What do you do in a museum? What do you do with all these paintings and sculptures and frescos you are supposed to appreciate, evaluate, love? Would it not be so much easier of they were some kind of food you could swallow and then say just how hungry you are? The picture was good and you are sated. The picture was bad and you are starving. (I believe I once covered this in a Russian sketch.) Really, do you just look at them and hope that deep down you are becoming a better person?
You can of course make notes and then never read them.
You can take photos and then delete them.
You can try to remember the name and the title and then happily forget both.
You can save the leaflet and then fail to recreate.
You can trust the old saying that ‘paintings heal’ and then die of pneumonia.
But I like the idea expressed by Julian Barnes in one of his recent articles: ‘Art does not just capture the thrill of life; sometimes, it is that thrill’.

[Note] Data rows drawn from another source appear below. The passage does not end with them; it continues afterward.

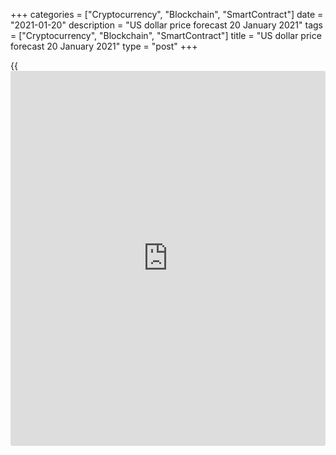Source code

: +++
categories = ["Cryptocurrency", "Blockchain", "SmartContract"]
date = "2021-01-20"
description = "US dollar price forecast 20 January 2021"
tags = ["Cryptocurrency", "Blockchain", "SmartContract"]
title = "US dollar price forecast 20 January 2021"
type = "post"
+++

{{<iframe id="large-banner" src="https://www.bounty.group/#slide=24.0" width="100%" height="600" scrolling="no" style="border: 0px solid rgb(216, 221, 230); border-radius: 3px;">}}

2021-01-20

2021-01-20

Dollar listens to a teacher. Forecast as of 20.01.2021Dmitri Demidenko

Yellen’s speech in the US Congress met [investor](https://www.fintechee.com/tutorial-for-forex-trading/investor-mode/)s' expectations. Stock
bulls hope for an additional fiscal stimulus, and dollar bears believe
the Treasury will not interfere. Where will the EURUSD go? Let us
discuss the Forex outlook and make up a [EURUSD][1] trading plan.

##  **Monthly US dollar fundamental forecast**

When the verdict is not as strict as expected, you feel relief. Markets
expected Janet Yellen to voice her adherence to a strong dollar [policy](https://www.fintechee.com/policy/).
However, Yellen says the US doesn’t seek a weaker dollar to gain a
competitive advantage. The [EURUSD][1] bears are discouraged as the
Treasury secretary nominee says the Treasury should oppose attempts by
other countries to manipulate currency values artificially. Will the ECB
resort to verbal interventions after that?

Markets must have missed the rural teacher. This is how [investor](https://www.fintechee.com/tutorial-for-forex-trading/investor-mode/)s once
called Janet Yellen for her ability to sort things out. Yellen satisfied
the market with her speech in Congress. US stocks bulls hope for an
additional fiscal stimulus of $1.9 trillion; US dollar bears believe
that the Treasury won’t oppose the dollar weakening, suggesting the
value of the US dollar should be determined by markets. At the same
time, Yellen expressed her opposition to the euro weakening.

If the European Central Bank wants to press the [EURUSD][1] down, it
should outplay the Fed. Yes, Christine Lagarde and her fellow central
bankers were aggressive during the recession, but they were hardly more
aggressive than the Fed. The Governing Council can’t affect foreign
exchange rates now. The QE expansion won’t accelerate inflation and will
face serious opposition from the hawks. The transition to a yield
targeting [policy](https://www.fintechee.com/policy/) will strengthen the euro by reducing the volume of
asset purchases. By the way, according to the Bloomberg source familiar
with the matter, the ECB is already doing something similar, narrowing
the yield spreads between the euro-area government bonds. Christine
Lagarde will not dare to speak about it aloud. There are the Japanese
and Australian experiences with the subsequent growth of the yen and
"Aussie" rates.

###  **Dynamics of bond yields and spread between euro-area bond
yields**



 _Source_ _: Bloomberg_

As long as most [investor](https://www.fintechee.com/tutorial-for-forex-trading/investor-mode/)s expect the dollar to weaken, the ECB's failure
to cut European bond yields suggests the euro should be growing in
value. There is another problem. The [EURUSD][1] bulls bet on entirely
different conditions.

Remember, the bullish euro projections for 2021 were based on the
expected victory over the pandemic, exit from the lockdowns, and a rapid
rebound of the euro-area economy. However, the vaccination progresses
extremely slowly in Europe. About 4% of people received the vaccination
in the US, while about 1% of people were inoculated in Germany.

###  **Proportion of population inoculated**

 _Source_ _: Financial Times_

### Monthly [EURUSD][1] trading plan

The lockdown in the euro area could last longer than expected. If so,
the euro-area GDP recovery won’t be that fast, and the [EURUSD][1] won’t
reach level 1.25 soon. Of course, the rally might continue amid the
euphoria about the pair consolidation above 1.208, followed by a
successful test of the resistance at 1.215. However, I believe the euro-
dollar should enter a short-term consolidation range of 1.208-1.238. If
the bulls fail to break out the resistance at 1.215, the consolidation
range will move lower.



## Price chart of EURUSD in real time mode

The content of this article reflects the author’s opinion and does not
necessarily reflect the official position of LiteForex. The material
published on this page is provided for informational purposes only and
should not be considered as the provision of investment advice for the
purposes of Directive 2004/39/EC.

Rate this article:

{{value}}

( {{count}} {{title}} )

   1. my.liteforex.com/trading/chart?symbol=EURUSD&returnUrl=true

A few months ago, in the Neue Pinakothek in Munich, I saw a few paintings of Gabriel von Max, an Austrian artist whose most famous works were created at the end of the 19th century. And one painting in particular: “Die ekstatische Jungfrau Katharina Emmerich”. Katharina was a nun from a secularized German convent who reportedly experienced stigmata every Friday in 1813. But it was the vision that thrilled me. The grey whiteness of her dress, the crucifix which lay spread on her legs and the burning candle that looked so real you could almost feel the flame. Katharina’s face looked pale and painfully unhealthy, and the quiet torment seemed both frightening and fascinating.
There is no such question as to what you should do in a museum. When you see something like that painting, and your mind is bereft of all rational thinking, when you can’t move, you know you’ve experienced it. But as soon as you can explain what it is, the world becomes just this much less special.